What is required =
Using the string "localhost" as the key, pull each matching line out of the records below.

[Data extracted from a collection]
>>>
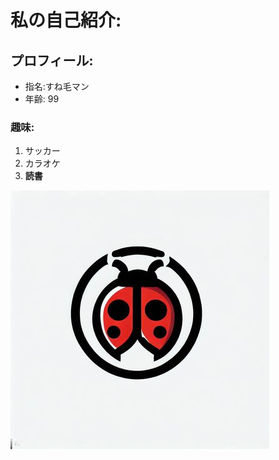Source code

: # 私の自己紹介:
## プロフィール:
- 指名:すね毛マン
- 年齢: 99
### 趣味:
1. サッカー
2. カラオケ
3. **読書**
  
  ![私の写真](369862245_2170575273141177_7699974318763457907_n.jpg)
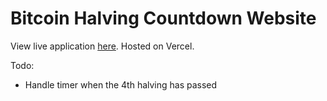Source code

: # Bitcoin Halving Countdown Website

View live application [here](https://bitcoin-halving-countdown-website-main.vercel.app/). Hosted on Vercel.

Todo: 
- Handle timer when the 4th halving has passed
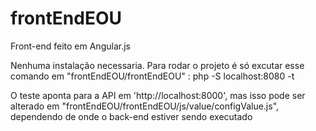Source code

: # frontEndEOU

Front-end feito em Angular.js

Nenhuma instalação necessaria. Para rodar o projeto é só excutar esse comando em "frontEndEOU/frontEndEOU" :
php -S localhost:8080 -t

 
O teste aponta para a API em 'http://localhost:8000', mas isso pode ser alterado em "frontEndEOU/frontEndEOU/js/value/configValue.js", dependendo de onde o back-end estiver sendo executado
<<<
Task response =
php -S localhost:8080 -t
O teste aponta para a API em 'http://localhost:8000', mas isso pode ser alterado em "frontEndEOU/frontEndEOU/js/value/configValue.js", dependendo de onde o back-end estiver sendo executado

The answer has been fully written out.